# Records from a collection:
━━━━━━━━━━━━━━━━

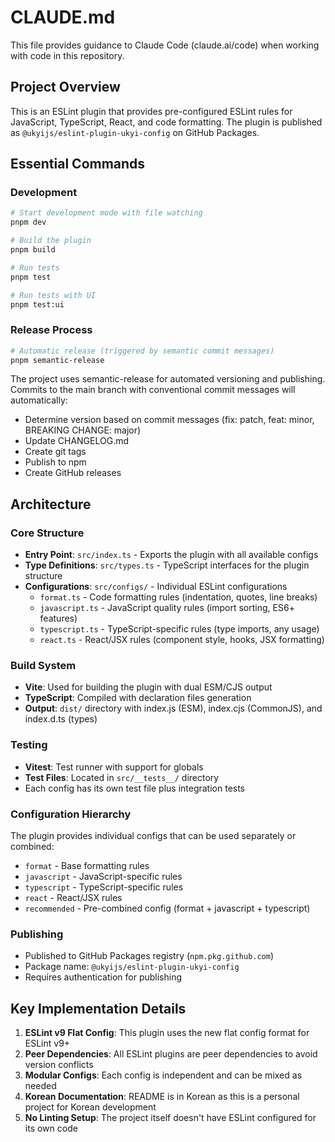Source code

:# CLAUDE.md

This file provides guidance to Claude Code (claude.ai/code) when working with code in this repository.

## Project Overview

This is an ESLint plugin that provides pre-configured ESLint rules for JavaScript, TypeScript, React, and code formatting. The plugin is published as `@ukyijs/eslint-plugin-ukyi-config` on GitHub Packages.

## Essential Commands

### Development
```bash
# Start development mode with file watching
pnpm dev

# Build the plugin
pnpm build

# Run tests
pnpm test

# Run tests with UI
pnpm test:ui
```

### Release Process
```bash
# Automatic release (triggered by semantic commit messages)
pnpm semantic-release
```

The project uses semantic-release for automated versioning and publishing. Commits to the main branch with conventional commit messages will automatically:
- Determine version based on commit messages (fix: patch, feat: minor, BREAKING CHANGE: major)
- Update CHANGELOG.md
- Create git tags
- Publish to npm
- Create GitHub releases

## Architecture

### Core Structure
- **Entry Point**: `src/index.ts` - Exports the plugin with all available configs
- **Type Definitions**: `src/types.ts` - TypeScript interfaces for the plugin structure
- **Configurations**: `src/configs/` - Individual ESLint configurations
  - `format.ts` - Code formatting rules (indentation, quotes, line breaks)
  - `javascript.ts` - JavaScript quality rules (import sorting, ES6+ features)
  - `typescript.ts` - TypeScript-specific rules (type imports, any usage)
  - `react.ts` - React/JSX rules (component style, hooks, JSX formatting)

### Build System
- **Vite**: Used for building the plugin with dual ESM/CJS output
- **TypeScript**: Compiled with declaration files generation
- **Output**: `dist/` directory with index.js (ESM), index.cjs (CommonJS), and index.d.ts (types)

### Testing
- **Vitest**: Test runner with support for globals
- **Test Files**: Located in `src/__tests__/` directory
- Each config has its own test file plus integration tests

### Configuration Hierarchy
The plugin provides individual configs that can be used separately or combined:
- `format` - Base formatting rules
- `javascript` - JavaScript-specific rules
- `typescript` - TypeScript-specific rules  
- `react` - React/JSX rules
- `recommended` - Pre-combined config (format + javascript + typescript)

### Publishing
- Published to GitHub Packages registry (`npm.pkg.github.com`)
- Package name: `@ukyijs/eslint-plugin-ukyi-config`
- Requires authentication for publishing

## Key Implementation Details

1. **ESLint v9 Flat Config**: This plugin uses the new flat config format for ESLint v9+
2. **Peer Dependencies**: All ESLint plugins are peer dependencies to avoid version conflicts
3. **Modular Configs**: Each config is independent and can be mixed as needed
4. **Korean Documentation**: README is in Korean as this is a personal project for Korean development
5. **No Linting Setup**: The project itself doesn't have ESLint configured for its own code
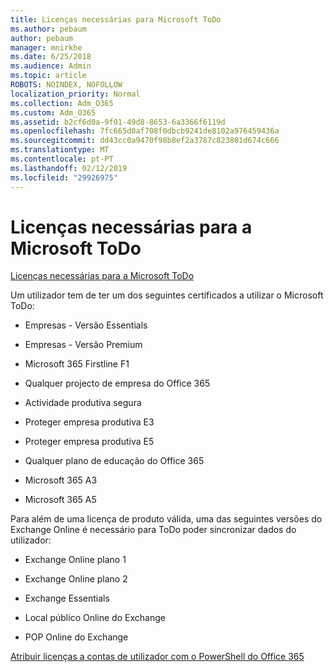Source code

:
 ```yaml
---
title: Licenças necessárias para Microsoft ToDo
ms.author: pebaum
author: pebaum
manager: mnirkhe
ms.date: 6/25/2018
ms.audience: Admin
ms.topic: article
ROBOTS: NOINDEX, NOFOLLOW
localization_priority: Normal
ms.collection: Adm_O365
ms.custom: Adm_O365
ms.assetid: b2cf6d0a-9f01-49d8-8653-6a3366f6119d
ms.openlocfilehash: 7fc665d0af708f0dbcb9241de8102a976459436a
ms.sourcegitcommit: dd43cc0a9470f98b8ef2a3787c823801d674c666
ms.translationtype: MT
ms.contentlocale: pt-PT
ms.lasthandoff: 02/12/2019
ms.locfileid: "29926975"
---
```

# <a name="required-licenses-for-microsoft-todo"></a>Licenças necessárias para a Microsoft ToDo

[Licenças necessárias para a Microsoft ToDo](https://support.office.com/article/381e9d1b-c500-49b5-973e-890fd86528d7.aspx)
  
Um utilizador tem de ter um dos seguintes certificados a utilizar o Microsoft ToDo:
  
- Empresas - Versão Essentials
    
- Empresas - Versão Premium
    
- Microsoft 365 Firstline F1
    
- Qualquer projecto de empresa do Office 365
    
- Actividade produtiva segura
    
- Proteger empresa produtiva E3
    
- Proteger empresa produtiva E5
    
- Qualquer plano de educação do Office 365
    
- Microsoft 365 A3
    
- Microsoft 365 A5
    
Para além de uma licença de produto válida, uma das seguintes versões do Exchange Online é necessário para ToDo poder sincronizar dados do utilizador: 
  
- Exchange Online plano 1
    
- Exchange Online plano 2
    
- Exchange Essentials
    
- Local público Online do Exchange
    
- POP Online do Exchange
    
[Atribuir licenças a contas de utilizador com o PowerShell do Office 365](https://docs.microsoft.com/office365/enterprise/powershell/assign-licenses-to-user-accounts-with-office-365-powershell )
  

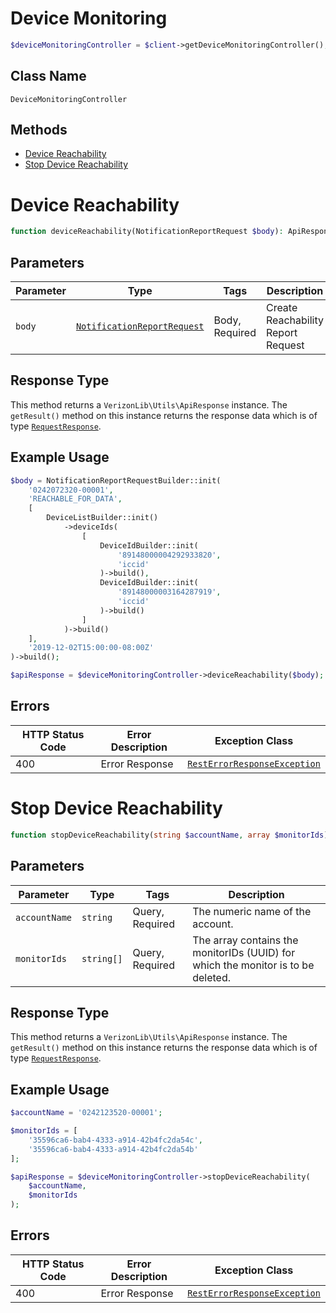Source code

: # Device Monitoring

```php
$deviceMonitoringController = $client->getDeviceMonitoringController();
```

## Class Name

`DeviceMonitoringController`

## Methods

* [Device Reachability](../../doc/controllers/device-monitoring.md#device-reachability)
* [Stop Device Reachability](../../doc/controllers/device-monitoring.md#stop-device-reachability)


# Device Reachability

```php
function deviceReachability(NotificationReportRequest $body): ApiResponse
```

## Parameters

| Parameter | Type | Tags | Description |
|  --- | --- | --- | --- |
| `body` | [`NotificationReportRequest`](../../doc/models/notification-report-request.md) | Body, Required | Create Reachability Report Request |

## Response Type

This method returns a `VerizonLib\Utils\ApiResponse` instance. The `getResult()` method on this instance returns the response data which is of type [`RequestResponse`](../../doc/models/request-response.md).

## Example Usage

```php
$body = NotificationReportRequestBuilder::init(
    '0242072320-00001',
    'REACHABLE_FOR_DATA',
    [
        DeviceListBuilder::init()
            ->deviceIds(
                [
                    DeviceIdBuilder::init(
                        '89148000004292933820',
                        'iccid'
                    )->build(),
                    DeviceIdBuilder::init(
                        '89148000003164287919',
                        'iccid'
                    )->build()
                ]
            )->build()
    ],
    '2019-12-02T15:00:00-08:00Z'
)->build();

$apiResponse = $deviceMonitoringController->deviceReachability($body);
```

## Errors

| HTTP Status Code | Error Description | Exception Class |
|  --- | --- | --- |
| 400 | Error Response | [`RestErrorResponseException`](../../doc/models/rest-error-response-exception.md) |


# Stop Device Reachability

```php
function stopDeviceReachability(string $accountName, array $monitorIds): ApiResponse
```

## Parameters

| Parameter | Type | Tags | Description |
|  --- | --- | --- | --- |
| `accountName` | `string` | Query, Required | The numeric name of the account. |
| `monitorIds` | `string[]` | Query, Required | The array contains the monitorIDs (UUID) for which the monitor is to be deleted. |

## Response Type

This method returns a `VerizonLib\Utils\ApiResponse` instance. The `getResult()` method on this instance returns the response data which is of type [`RequestResponse`](../../doc/models/request-response.md).

## Example Usage

```php
$accountName = '0242123520-00001';

$monitorIds = [
    '35596ca6-bab4-4333-a914-42b4fc2da54c',
    '35596ca6-bab4-4333-a914-42b4fc2da54b'
];

$apiResponse = $deviceMonitoringController->stopDeviceReachability(
    $accountName,
    $monitorIds
);
```

## Errors

| HTTP Status Code | Error Description | Exception Class |
|  --- | --- | --- |
| 400 | Error Response | [`RestErrorResponseException`](../../doc/models/rest-error-response-exception.md) |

━━━━━━━━━━━━━━━━

# Exercise goal:
No picture is to be printed. Output exactly the lines above from the line containing "### Configuration Hierarchy" through the line containing "- Actividade produtiva segura".

# Exercise response:
### Configuration Hierarchy
The plugin provides individual configs that can be used separately or combined:
- `format` - Base formatting rules
- `javascript` - JavaScript-specific rules
- `typescript` - TypeScript-specific rules  
- `react` - React/JSX rules
- `recommended` - Pre-combined config (format + javascript + typescript)

### Publishing
- Published to GitHub Packages registry (`npm.pkg.github.com`)
- Package name: `@ukyijs/eslint-plugin-ukyi-config`
- Requires authentication for publishing

## Key Implementation Details

1. **ESLint v9 Flat Config**: This plugin uses the new flat config format for ESLint v9+
2. **Peer Dependencies**: All ESLint plugins are peer dependencies to avoid version conflicts
3. **Modular Configs**: Each config is independent and can be mixed as needed
4. **Korean Documentation**: README is in Korean as this is a personal project for Korean development
5. **No Linting Setup**: The project itself doesn't have ESLint configured for its own code
Source code

:
 ```yaml
---
title: Licenças necessárias para Microsoft ToDo
ms.author: pebaum
author: pebaum
manager: mnirkhe
ms.date: 6/25/2018
ms.audience: Admin
ms.topic: article
ROBOTS: NOINDEX, NOFOLLOW
localization_priority: Normal
ms.collection: Adm_O365
ms.custom: Adm_O365
ms.assetid: b2cf6d0a-9f01-49d8-8653-6a3366f6119d
ms.openlocfilehash: 7fc665d0af708f0dbcb9241de8102a976459436a
ms.sourcegitcommit: dd43cc0a9470f98b8ef2a3787c823801d674c666
ms.translationtype: MT
ms.contentlocale: pt-PT
ms.lasthandoff: 02/12/2019
ms.locfileid: "29926975"
---
```

# <a name="required-licenses-for-microsoft-todo"></a>Licenças necessárias para a Microsoft ToDo

[Licenças necessárias para a Microsoft ToDo](https://support.office.com/article/381e9d1b-c500-49b5-973e-890fd86528d7.aspx)
  
Um utilizador tem de ter um dos seguintes certificados a utilizar o Microsoft ToDo:
  
- Empresas - Versão Essentials
    
- Empresas - Versão Premium
    
- Microsoft 365 Firstline F1
    
- Qualquer projecto de empresa do Office 365
    
- Actividade produtiva segura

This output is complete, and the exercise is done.